People were milling about, sweeping the front of their compounds, cleaning gutters and exchanging pleasantries and grievances. Baba Ebenezer, the old man who lived in a house without a fence, griped that his grandchildren were assholes who never came to visit him and called Nosa a 'rude young gangster' when he walked by without greeting. A baby strapped to the back of a very tired looking woman cried while she arranged biscuits into a display at the front of her store.

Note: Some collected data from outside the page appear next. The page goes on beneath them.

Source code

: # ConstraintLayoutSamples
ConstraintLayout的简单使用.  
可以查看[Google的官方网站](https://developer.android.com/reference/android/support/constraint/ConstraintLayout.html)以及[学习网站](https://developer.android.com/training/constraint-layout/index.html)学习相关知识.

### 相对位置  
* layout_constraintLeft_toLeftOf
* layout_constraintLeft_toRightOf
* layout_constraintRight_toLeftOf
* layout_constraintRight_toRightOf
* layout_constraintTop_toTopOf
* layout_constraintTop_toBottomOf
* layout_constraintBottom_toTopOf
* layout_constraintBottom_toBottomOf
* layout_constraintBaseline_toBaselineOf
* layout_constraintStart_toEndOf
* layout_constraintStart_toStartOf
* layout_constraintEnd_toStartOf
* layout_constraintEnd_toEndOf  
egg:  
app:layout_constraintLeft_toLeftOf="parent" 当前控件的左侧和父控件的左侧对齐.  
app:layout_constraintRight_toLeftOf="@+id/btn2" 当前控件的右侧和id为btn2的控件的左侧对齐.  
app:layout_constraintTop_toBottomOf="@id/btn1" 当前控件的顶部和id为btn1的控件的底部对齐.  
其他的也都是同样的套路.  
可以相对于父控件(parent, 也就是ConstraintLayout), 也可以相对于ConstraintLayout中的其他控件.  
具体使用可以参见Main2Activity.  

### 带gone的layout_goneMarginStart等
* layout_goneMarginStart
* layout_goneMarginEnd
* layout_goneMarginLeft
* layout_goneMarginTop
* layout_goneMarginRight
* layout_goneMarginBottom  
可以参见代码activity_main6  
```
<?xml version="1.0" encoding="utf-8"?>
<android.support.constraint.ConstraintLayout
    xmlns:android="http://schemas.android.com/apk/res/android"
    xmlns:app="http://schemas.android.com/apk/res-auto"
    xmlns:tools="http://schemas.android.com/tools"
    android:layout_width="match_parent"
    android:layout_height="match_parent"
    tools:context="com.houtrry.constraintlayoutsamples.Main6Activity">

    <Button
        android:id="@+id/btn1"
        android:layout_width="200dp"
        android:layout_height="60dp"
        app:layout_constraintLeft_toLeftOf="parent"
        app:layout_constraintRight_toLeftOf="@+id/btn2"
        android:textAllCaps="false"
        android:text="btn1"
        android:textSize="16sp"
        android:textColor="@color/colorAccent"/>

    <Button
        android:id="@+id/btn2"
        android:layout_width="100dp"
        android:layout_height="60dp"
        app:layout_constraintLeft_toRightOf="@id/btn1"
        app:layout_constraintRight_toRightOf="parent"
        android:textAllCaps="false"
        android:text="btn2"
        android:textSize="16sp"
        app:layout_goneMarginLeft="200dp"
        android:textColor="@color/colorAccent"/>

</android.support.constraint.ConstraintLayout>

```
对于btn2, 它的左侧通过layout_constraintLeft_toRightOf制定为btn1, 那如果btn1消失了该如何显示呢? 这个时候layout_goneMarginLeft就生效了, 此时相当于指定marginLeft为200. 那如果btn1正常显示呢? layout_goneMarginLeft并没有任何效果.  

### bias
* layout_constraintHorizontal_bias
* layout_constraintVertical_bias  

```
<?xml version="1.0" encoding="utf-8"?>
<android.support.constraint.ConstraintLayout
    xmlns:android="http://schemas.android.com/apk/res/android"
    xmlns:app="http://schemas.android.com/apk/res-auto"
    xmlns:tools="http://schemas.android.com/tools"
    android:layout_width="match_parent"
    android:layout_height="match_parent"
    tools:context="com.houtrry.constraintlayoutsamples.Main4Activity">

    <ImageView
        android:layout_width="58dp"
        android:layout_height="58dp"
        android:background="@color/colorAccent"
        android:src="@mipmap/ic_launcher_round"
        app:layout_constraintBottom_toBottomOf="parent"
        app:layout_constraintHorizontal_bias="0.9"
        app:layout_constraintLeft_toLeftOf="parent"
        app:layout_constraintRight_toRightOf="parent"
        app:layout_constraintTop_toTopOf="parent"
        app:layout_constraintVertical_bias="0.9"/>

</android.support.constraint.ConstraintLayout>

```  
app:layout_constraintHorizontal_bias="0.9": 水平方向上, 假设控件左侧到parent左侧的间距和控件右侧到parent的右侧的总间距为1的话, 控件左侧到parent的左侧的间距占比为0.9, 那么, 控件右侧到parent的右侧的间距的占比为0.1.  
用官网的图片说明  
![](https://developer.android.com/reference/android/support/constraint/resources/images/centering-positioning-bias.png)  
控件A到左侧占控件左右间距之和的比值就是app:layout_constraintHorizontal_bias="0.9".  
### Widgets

Naked children splashed around the communal tap at the end of the street, tossing handfuls of water at each other while their elder ones fetched jerry cans of water.

Nosa walked with his hands in his pockets and his head down, hoping he looked like just another boy on his way to smoke weed or something dumb like that and not like a kid who had just seen the world for the first time. His anxiety swelled from sleepy serpent coiled in his stomach to yam leaves creeping up his skin and tightening around his throat. Everything was so bright-- so loud. People were surely watching him. Talking about him. They were definitely laughing at how he hung his head low and how his back arched and how the pockets of his shorts bulged as he clenched and unclenched his fists in them. One person had already called him rude for not greeting, the other adults were probably thinking the same thing. They were probably pointing him out as proof that his generation had no manners. Would they tell his parents later?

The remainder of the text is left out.